The answer should hold exactly the lines of the entries below from the one containing "following me from channel to channel" through the last line, both included.

Top of Records supplied

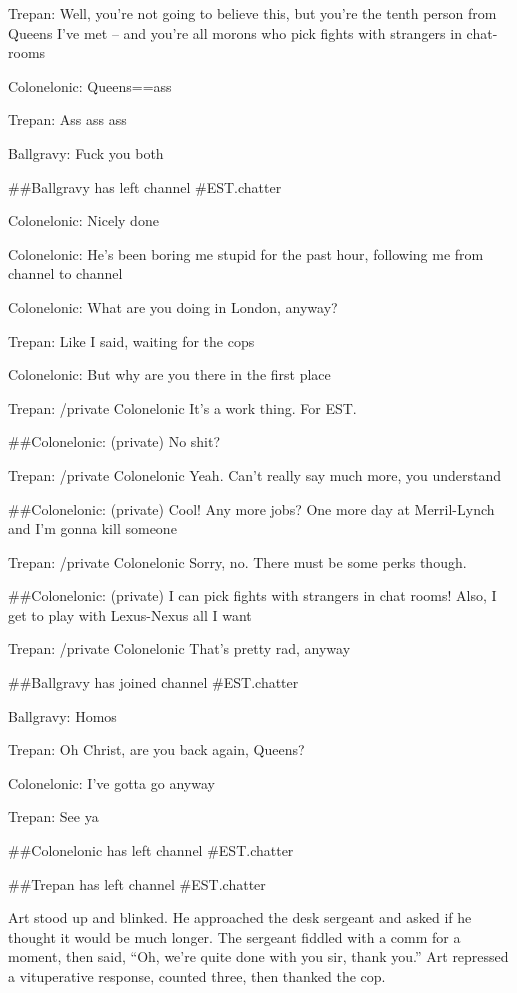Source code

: {Trepan: Well, you're not going to believe this, but you're the
tenth person from Queens I've met -- and you're all morons who pick
fights with strangers in chat-rooms

Colonelonic: Queens==ass

Trepan: Ass ass ass

Ballgravy: Fuck you both

\#\#Ballgravy has left channel \#EST.chatter

Colonelonic: Nicely done

Colonelonic: He's been boring me stupid for the past hour,
following me from channel to channel

Colonelonic: What are you doing in London, anyway?

Trepan: Like I said, waiting for the cops

Colonelonic: But why are you there in the first place

Trepan: /private Colonelonic It's a work thing. For EST.

\#\#Colonelonic: (private) No shit?

Trepan: /private Colonelonic Yeah. Can't really say much more, you
understand

\#\#Colonelonic: (private) Cool! Any more jobs? One more day at
Merril-Lynch and I'm gonna kill someone

Trepan: /private Colonelonic Sorry, no. There must be some perks
though.

\#\#Colonelonic: (private) I can pick fights with strangers in chat
rooms! Also, I get to play with Lexus-Nexus all I want

Trepan: /private Colonelonic That's pretty rad, anyway

\#\#Ballgravy has joined channel \#EST.chatter

Ballgravy: Homos

Trepan: Oh Christ, are you back again, Queens?

Colonelonic: I've gotta go anyway

Trepan: See ya

\#\#Colonelonic has left channel \#EST.chatter

\#\#Trepan has left channel \#EST.chatter

}
\bigskip
Art stood up and blinked. He approached the desk sergeant and asked
if he thought it would be much longer. The sergeant fiddled with a
comm for a moment, then said, “Oh, we’re quite done with you sir,
thank you.” Art repressed a vituperative response, counted three,
then thanked the cop.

Bottom of Records supplied

Exercise response:
following me from channel to channel

Colonelonic: What are you doing in London, anyway?

Trepan: Like I said, waiting for the cops

Colonelonic: But why are you there in the first place

Trepan: /private Colonelonic It's a work thing. For EST.

\#\#Colonelonic: (private) No shit?

Trepan: /private Colonelonic Yeah. Can't really say much more, you
understand

\#\#Colonelonic: (private) Cool! Any more jobs? One more day at
Merril-Lynch and I'm gonna kill someone

Trepan: /private Colonelonic Sorry, no. There must be some perks
though.

\#\#Colonelonic: (private) I can pick fights with strangers in chat
rooms! Also, I get to play with Lexus-Nexus all I want

Trepan: /private Colonelonic That's pretty rad, anyway

\#\#Ballgravy has joined channel \#EST.chatter

Ballgravy: Homos

Trepan: Oh Christ, are you back again, Queens?

Colonelonic: I've gotta go anyway

Trepan: See ya

\#\#Colonelonic has left channel \#EST.chatter

\#\#Trepan has left channel \#EST.chatter

}
\bigskip
Art stood up and blinked. He approached the desk sergeant and asked
if he thought it would be much longer. The sergeant fiddled with a
comm for a moment, then said, “Oh, we’re quite done with you sir,
thank you.” Art repressed a vituperative response, counted three,
then thanked the cop.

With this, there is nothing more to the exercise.